---- Listed records

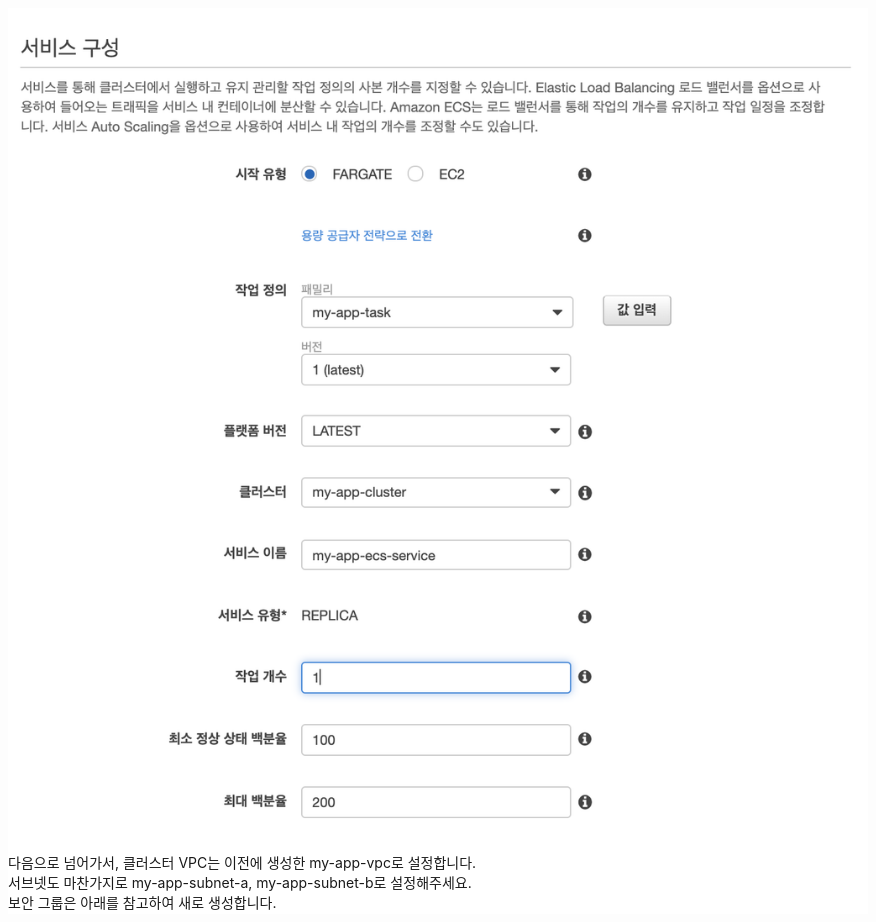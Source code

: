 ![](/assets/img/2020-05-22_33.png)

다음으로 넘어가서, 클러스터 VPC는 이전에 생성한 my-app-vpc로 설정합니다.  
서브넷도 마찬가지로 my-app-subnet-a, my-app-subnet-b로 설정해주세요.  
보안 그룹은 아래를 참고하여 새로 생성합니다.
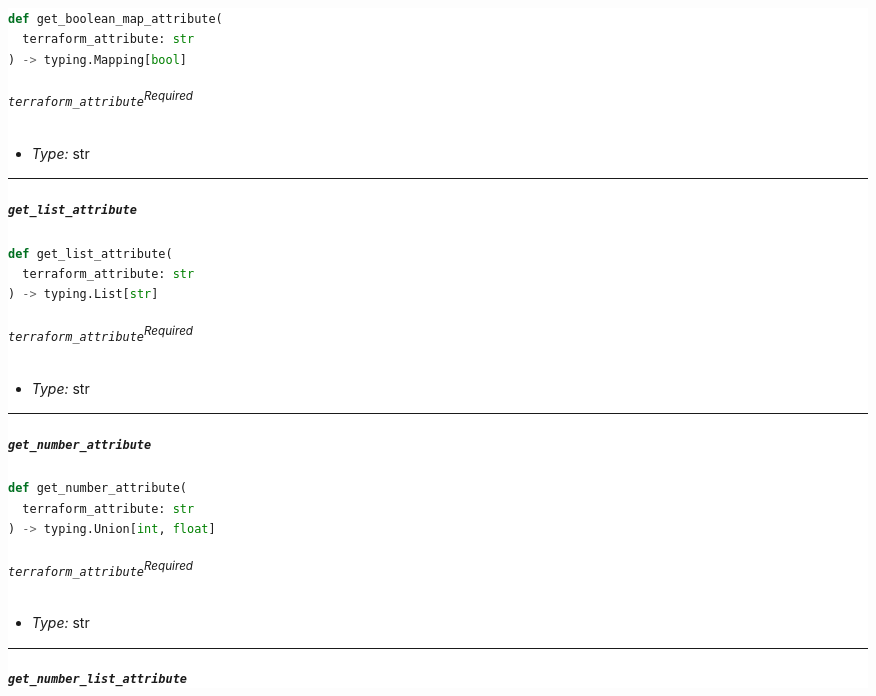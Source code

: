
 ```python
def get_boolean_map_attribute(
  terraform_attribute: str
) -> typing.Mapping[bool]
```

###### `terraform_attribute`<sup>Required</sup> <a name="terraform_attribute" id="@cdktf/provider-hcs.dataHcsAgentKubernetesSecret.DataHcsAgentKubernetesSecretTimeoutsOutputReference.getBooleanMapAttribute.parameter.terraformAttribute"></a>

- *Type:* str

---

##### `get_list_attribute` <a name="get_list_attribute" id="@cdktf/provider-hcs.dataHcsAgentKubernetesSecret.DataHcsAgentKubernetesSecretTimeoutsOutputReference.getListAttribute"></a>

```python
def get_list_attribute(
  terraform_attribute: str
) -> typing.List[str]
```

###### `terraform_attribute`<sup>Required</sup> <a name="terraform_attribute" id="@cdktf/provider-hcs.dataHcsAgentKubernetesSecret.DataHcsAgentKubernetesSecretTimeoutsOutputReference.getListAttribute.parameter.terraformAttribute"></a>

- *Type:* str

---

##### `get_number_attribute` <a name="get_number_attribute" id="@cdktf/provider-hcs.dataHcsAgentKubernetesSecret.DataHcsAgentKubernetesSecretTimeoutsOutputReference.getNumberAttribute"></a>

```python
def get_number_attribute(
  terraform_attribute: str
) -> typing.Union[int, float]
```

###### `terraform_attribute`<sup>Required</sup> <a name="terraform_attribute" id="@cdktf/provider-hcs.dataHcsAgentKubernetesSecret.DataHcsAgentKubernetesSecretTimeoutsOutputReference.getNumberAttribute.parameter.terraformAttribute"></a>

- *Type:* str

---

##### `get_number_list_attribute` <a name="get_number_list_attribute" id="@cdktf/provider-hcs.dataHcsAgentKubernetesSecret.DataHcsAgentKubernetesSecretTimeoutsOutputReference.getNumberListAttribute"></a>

--------

[Instructions to follow] Looking through the records, copy out every line in which the word "getNumberAttribute" is found.

[Result for this task]
##### `get_number_attribute` <a name="get_number_attribute" id="@cdktf/provider-hcs.dataHcsAgentKubernetesSecret.DataHcsAgentKubernetesSecretTimeoutsOutputReference.getNumberAttribute"></a>
###### `terraform_attribute`<sup>Required</sup> <a name="terraform_attribute" id="@cdktf/provider-hcs.dataHcsAgentKubernetesSecret.DataHcsAgentKubernetesSecretTimeoutsOutputReference.getNumberAttribute.parameter.terraformAttribute"></a>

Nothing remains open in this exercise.